La durée quotidienne maximale de travail peut désormais être portée jusqu'à 12h au lieu de 11h actuellement. La durée quotidienne maximale de travail accomplie par un travailleur de nuit pourra également être portée jusqu'à 12h, sous réserve de l'attribution d'un repos compensateur.
La durée du repos quotidien qui est actuellement de 11h peut désormais être réduite jusqu'à 9h consécutives, sous réserve de l'attribution d'un repos compensateur.
La durée hebdomadaire maximale pourra donc être portée jusqu'à 60h par semaine.La durée hebdomadaire de travail calculée sur une période quelconque de douze semaines consécutives ou sur une période de douze mois pour les exploitations, entreprises, établissements et employeurs ayant une activité de production agricole, peut être portée jusqu'à 48h. La durée hebdomadaire de travail du travailleur de nuit calculée sur une période de douze semaines consécutives peut être portée jusqu'à 44h.
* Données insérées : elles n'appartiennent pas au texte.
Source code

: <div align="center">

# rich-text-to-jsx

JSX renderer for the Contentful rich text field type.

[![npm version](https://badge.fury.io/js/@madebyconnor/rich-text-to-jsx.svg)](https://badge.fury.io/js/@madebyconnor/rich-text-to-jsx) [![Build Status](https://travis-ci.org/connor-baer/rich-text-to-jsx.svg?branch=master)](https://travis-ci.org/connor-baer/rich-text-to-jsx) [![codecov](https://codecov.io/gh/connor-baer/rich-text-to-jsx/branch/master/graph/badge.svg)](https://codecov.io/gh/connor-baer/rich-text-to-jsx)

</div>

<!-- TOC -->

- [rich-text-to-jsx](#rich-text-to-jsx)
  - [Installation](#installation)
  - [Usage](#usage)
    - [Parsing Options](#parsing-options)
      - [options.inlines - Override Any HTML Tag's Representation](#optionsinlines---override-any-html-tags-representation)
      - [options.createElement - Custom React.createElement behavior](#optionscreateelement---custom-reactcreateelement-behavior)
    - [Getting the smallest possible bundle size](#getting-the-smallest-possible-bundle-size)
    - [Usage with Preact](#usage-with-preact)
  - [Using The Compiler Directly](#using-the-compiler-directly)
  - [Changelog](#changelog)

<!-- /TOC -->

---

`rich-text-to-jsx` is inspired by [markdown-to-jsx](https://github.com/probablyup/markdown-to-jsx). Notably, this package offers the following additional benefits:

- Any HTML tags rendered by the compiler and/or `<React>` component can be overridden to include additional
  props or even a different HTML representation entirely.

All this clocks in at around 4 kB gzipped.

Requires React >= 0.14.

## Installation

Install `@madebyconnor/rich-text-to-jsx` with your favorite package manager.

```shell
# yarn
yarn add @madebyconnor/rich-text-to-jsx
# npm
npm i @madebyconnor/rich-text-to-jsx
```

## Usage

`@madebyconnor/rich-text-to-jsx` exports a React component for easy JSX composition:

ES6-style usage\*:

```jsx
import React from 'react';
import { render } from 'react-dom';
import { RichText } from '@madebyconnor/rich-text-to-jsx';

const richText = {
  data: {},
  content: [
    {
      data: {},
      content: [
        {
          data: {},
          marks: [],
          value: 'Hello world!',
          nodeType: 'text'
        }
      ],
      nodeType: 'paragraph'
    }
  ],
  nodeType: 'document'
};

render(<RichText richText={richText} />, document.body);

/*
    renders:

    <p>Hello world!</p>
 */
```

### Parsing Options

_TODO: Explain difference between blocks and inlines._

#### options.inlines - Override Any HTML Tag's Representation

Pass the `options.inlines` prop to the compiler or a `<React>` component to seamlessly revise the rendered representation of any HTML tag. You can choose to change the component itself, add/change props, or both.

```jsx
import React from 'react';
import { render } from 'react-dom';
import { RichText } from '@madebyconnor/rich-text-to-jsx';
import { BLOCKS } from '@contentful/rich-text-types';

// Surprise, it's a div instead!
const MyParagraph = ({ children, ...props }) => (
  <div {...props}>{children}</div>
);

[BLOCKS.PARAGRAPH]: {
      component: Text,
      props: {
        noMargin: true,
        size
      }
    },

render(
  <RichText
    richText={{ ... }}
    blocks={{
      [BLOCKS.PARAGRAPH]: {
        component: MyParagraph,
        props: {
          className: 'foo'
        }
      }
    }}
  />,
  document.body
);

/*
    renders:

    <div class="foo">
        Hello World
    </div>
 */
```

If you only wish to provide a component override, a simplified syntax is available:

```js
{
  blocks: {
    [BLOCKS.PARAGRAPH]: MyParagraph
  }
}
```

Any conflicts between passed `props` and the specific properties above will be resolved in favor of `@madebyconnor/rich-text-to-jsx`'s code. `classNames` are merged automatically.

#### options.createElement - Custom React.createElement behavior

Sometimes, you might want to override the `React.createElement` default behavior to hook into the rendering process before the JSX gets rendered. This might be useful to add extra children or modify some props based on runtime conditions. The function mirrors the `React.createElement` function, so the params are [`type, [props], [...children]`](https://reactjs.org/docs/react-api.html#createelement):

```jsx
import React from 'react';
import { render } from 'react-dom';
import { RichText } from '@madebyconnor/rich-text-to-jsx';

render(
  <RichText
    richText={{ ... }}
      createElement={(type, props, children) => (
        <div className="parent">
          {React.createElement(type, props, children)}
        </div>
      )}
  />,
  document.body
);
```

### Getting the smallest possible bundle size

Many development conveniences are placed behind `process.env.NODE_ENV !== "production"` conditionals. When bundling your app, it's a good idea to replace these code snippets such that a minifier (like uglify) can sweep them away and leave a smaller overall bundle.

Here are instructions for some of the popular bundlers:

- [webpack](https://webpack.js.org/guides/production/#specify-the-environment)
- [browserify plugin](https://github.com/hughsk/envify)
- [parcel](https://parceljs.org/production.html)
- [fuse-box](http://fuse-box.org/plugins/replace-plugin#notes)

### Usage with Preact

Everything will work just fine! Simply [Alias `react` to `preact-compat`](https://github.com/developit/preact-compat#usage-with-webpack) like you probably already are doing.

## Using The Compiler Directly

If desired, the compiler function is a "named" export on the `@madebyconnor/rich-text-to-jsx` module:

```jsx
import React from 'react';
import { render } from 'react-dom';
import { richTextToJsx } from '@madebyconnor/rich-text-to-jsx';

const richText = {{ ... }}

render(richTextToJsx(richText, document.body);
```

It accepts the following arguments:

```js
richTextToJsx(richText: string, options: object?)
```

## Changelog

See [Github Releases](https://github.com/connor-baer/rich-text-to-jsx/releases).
L'employeur qui use d'au moins une de ces dérogations doit en informer sans délai et par tout moyen le comité social et économique ainsi que le directeur régional des entreprises, de la concurrence, de la consommation, du travail et de l'emploi (DIRRECTE). Les dérogations mises en oeuvre cesseront de produire effets au 31 décembre 2020.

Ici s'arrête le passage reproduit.